EXERCISE GOAL: Return the whole listing exactly as written.

EXERCISE INPUT Block Start

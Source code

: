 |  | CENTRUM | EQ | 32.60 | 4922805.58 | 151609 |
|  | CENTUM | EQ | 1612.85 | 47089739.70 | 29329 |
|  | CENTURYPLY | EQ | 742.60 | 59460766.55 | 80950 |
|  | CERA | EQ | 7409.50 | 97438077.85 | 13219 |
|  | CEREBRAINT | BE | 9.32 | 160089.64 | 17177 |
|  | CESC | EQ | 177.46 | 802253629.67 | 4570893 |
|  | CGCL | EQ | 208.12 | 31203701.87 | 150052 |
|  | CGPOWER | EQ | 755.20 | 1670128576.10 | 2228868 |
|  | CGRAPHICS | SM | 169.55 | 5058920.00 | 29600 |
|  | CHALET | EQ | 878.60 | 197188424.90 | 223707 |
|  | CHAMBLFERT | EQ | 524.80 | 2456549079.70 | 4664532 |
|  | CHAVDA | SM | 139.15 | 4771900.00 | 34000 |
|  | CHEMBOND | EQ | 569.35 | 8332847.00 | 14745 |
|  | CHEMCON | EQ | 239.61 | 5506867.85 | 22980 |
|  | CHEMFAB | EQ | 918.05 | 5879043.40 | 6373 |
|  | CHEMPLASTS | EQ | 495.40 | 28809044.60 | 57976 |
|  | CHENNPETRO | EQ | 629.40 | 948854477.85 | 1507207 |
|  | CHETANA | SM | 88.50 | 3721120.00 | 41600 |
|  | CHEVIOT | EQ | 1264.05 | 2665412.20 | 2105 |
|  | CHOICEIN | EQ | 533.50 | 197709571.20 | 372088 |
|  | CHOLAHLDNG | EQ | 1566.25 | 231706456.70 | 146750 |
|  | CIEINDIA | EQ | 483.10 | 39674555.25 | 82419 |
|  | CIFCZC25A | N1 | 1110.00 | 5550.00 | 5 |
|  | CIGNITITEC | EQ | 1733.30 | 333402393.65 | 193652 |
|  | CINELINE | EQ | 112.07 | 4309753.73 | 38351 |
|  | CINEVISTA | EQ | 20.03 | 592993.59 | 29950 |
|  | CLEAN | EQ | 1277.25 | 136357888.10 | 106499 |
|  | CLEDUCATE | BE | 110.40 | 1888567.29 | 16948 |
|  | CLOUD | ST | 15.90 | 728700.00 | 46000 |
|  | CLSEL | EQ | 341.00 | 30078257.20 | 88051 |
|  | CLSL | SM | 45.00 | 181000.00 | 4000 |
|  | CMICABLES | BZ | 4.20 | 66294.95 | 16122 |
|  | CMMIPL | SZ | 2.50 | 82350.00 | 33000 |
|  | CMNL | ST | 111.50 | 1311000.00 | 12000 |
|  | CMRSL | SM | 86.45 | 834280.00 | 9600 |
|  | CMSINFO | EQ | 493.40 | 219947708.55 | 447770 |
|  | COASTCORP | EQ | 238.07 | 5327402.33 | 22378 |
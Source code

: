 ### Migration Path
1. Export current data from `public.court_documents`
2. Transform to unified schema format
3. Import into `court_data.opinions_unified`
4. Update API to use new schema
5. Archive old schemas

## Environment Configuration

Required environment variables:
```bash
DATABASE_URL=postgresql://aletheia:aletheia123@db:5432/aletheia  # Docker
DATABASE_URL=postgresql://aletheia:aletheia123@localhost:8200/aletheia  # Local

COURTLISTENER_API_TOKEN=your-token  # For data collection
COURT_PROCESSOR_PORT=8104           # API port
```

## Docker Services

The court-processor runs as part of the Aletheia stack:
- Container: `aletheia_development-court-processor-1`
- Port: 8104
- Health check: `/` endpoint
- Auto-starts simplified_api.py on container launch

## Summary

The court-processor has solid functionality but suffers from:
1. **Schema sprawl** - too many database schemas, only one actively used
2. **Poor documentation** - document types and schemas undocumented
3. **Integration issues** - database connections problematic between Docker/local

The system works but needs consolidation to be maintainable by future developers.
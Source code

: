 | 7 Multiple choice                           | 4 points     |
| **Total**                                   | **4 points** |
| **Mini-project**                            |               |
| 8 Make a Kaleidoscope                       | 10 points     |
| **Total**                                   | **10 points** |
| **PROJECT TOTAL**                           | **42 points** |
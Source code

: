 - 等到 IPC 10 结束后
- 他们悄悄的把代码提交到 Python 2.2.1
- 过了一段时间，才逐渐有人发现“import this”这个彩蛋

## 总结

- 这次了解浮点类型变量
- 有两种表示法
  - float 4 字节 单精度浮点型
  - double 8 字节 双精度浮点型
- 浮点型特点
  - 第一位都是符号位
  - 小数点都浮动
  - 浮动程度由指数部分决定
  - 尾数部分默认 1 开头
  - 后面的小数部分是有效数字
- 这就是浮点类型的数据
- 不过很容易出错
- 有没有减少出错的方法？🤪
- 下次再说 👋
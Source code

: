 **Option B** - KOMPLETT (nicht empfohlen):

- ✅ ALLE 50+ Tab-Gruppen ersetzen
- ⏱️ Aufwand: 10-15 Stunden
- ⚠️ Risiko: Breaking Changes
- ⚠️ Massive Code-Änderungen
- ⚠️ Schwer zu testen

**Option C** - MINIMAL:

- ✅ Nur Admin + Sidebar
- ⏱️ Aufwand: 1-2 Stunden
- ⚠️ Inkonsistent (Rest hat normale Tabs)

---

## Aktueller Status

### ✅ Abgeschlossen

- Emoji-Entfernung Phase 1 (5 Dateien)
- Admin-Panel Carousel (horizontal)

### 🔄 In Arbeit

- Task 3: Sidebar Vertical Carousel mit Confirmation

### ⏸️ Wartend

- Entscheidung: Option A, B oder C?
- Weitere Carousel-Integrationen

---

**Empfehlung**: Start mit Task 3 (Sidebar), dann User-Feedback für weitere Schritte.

EXERCISE INPUT Block End

RESULT BELOW:
Source code

: |  | CENTRUM | EQ | 32.60 | 4922805.58 | 151609 |
|  | CENTUM | EQ | 1612.85 | 47089739.70 | 29329 |
|  | CENTURYPLY | EQ | 742.60 | 59460766.55 | 80950 |
|  | CERA | EQ | 7409.50 | 97438077.85 | 13219 |
|  | CEREBRAINT | BE | 9.32 | 160089.64 | 17177 |
|  | CESC | EQ | 177.46 | 802253629.67 | 4570893 |
|  | CGCL | EQ | 208.12 | 31203701.87 | 150052 |
|  | CGPOWER | EQ | 755.20 | 1670128576.10 | 2228868 |
|  | CGRAPHICS | SM | 169.55 | 5058920.00 | 29600 |
|  | CHALET | EQ | 878.60 | 197188424.90 | 223707 |
|  | CHAMBLFERT | EQ | 524.80 | 2456549079.70 | 4664532 |
|  | CHAVDA | SM | 139.15 | 4771900.00 | 34000 |
|  | CHEMBOND | EQ | 569.35 | 8332847.00 | 14745 |
|  | CHEMCON | EQ | 239.61 | 5506867.85 | 22980 |
|  | CHEMFAB | EQ | 918.05 | 5879043.40 | 6373 |
|  | CHEMPLASTS | EQ | 495.40 | 28809044.60 | 57976 |
|  | CHENNPETRO | EQ | 629.40 | 948854477.85 | 1507207 |
|  | CHETANA | SM | 88.50 | 3721120.00 | 41600 |
|  | CHEVIOT | EQ | 1264.05 | 2665412.20 | 2105 |
|  | CHOICEIN | EQ | 533.50 | 197709571.20 | 372088 |
|  | CHOLAHLDNG | EQ | 1566.25 | 231706456.70 | 146750 |
|  | CIEINDIA | EQ | 483.10 | 39674555.25 | 82419 |
|  | CIFCZC25A | N1 | 1110.00 | 5550.00 | 5 |
|  | CIGNITITEC | EQ | 1733.30 | 333402393.65 | 193652 |
|  | CINELINE | EQ | 112.07 | 4309753.73 | 38351 |
|  | CINEVISTA | EQ | 20.03 | 592993.59 | 29950 |
|  | CLEAN | EQ | 1277.25 | 136357888.10 | 106499 |
|  | CLEDUCATE | BE | 110.40 | 1888567.29 | 16948 |
|  | CLOUD | ST | 15.90 | 728700.00 | 46000 |
|  | CLSEL | EQ | 341.00 | 30078257.20 | 88051 |
|  | CLSL | SM | 45.00 | 181000.00 | 4000 |
|  | CMICABLES | BZ | 4.20 | 66294.95 | 16122 |
|  | CMMIPL | SZ | 2.50 | 82350.00 | 33000 |
|  | CMNL | ST | 111.50 | 1311000.00 | 12000 |
|  | CMRSL | SM | 86.45 | 834280.00 | 9600 |
|  | CMSINFO | EQ | 493.40 | 219947708.55 | 447770 |
|  | COASTCORP | EQ | 238.07 | 5327402.33 | 22378 |
Source code

: ### Migration Path
1. Export current data from `public.court_documents`
2. Transform to unified schema format
3. Import into `court_data.opinions_unified`
4. Update API to use new schema
5. Archive old schemas

## Environment Configuration

Required environment variables:
```bash
DATABASE_URL=postgresql://aletheia:aletheia123@db:5432/aletheia  # Docker
DATABASE_URL=postgresql://aletheia:aletheia123@localhost:8200/aletheia  # Local

COURTLISTENER_API_TOKEN=your-token  # For data collection
COURT_PROCESSOR_PORT=8104           # API port
```

## Docker Services

The court-processor runs as part of the Aletheia stack:
- Container: `aletheia_development-court-processor-1`
- Port: 8104
- Health check: `/` endpoint
- Auto-starts simplified_api.py on container launch

## Summary

The court-processor has solid functionality but suffers from:
1. **Schema sprawl** - too many database schemas, only one actively used
2. **Poor documentation** - document types and schemas undocumented
3. **Integration issues** - database connections problematic between Docker/local

The system works but needs consolidation to be maintainable by future developers.
Source code

: | 7 Multiple choice                           | 4 points     |
| **Total**                                   | **4 points** |
| **Mini-project**                            |               |
| 8 Make a Kaleidoscope                       | 10 points     |
| **Total**                                   | **10 points** |
| **PROJECT TOTAL**                           | **42 points** |
Source code

: - 等到 IPC 10 结束后
- 他们悄悄的把代码提交到 Python 2.2.1
- 过了一段时间，才逐渐有人发现“import this”这个彩蛋

## 总结

- 这次了解浮点类型变量
- 有两种表示法
  - float 4 字节 单精度浮点型
  - double 8 字节 双精度浮点型
- 浮点型特点
  - 第一位都是符号位
  - 小数点都浮动
  - 浮动程度由指数部分决定
  - 尾数部分默认 1 开头
  - 后面的小数部分是有效数字
- 这就是浮点类型的数据
- 不过很容易出错
- 有没有减少出错的方法？🤪
- 下次再说 👋
Source code

: **Option B** - KOMPLETT (nicht empfohlen):

- ✅ ALLE 50+ Tab-Gruppen ersetzen
- ⏱️ Aufwand: 10-15 Stunden
- ⚠️ Risiko: Breaking Changes
- ⚠️ Massive Code-Änderungen
- ⚠️ Schwer zu testen

**Option C** - MINIMAL:

- ✅ Nur Admin + Sidebar
- ⏱️ Aufwand: 1-2 Stunden
- ⚠️ Inkonsistent (Rest hat normale Tabs)

---

## Aktueller Status

### ✅ Abgeschlossen

- Emoji-Entfernung Phase 1 (5 Dateien)
- Admin-Panel Carousel (horizontal)

### 🔄 In Arbeit

- Task 3: Sidebar Vertical Carousel mit Confirmation

### ⏸️ Wartend

- Entscheidung: Option A, B oder C?
- Weitere Carousel-Integrationen

---

**Empfehlung**: Start mit Task 3 (Sidebar), dann User-Feedback für weitere Schritte.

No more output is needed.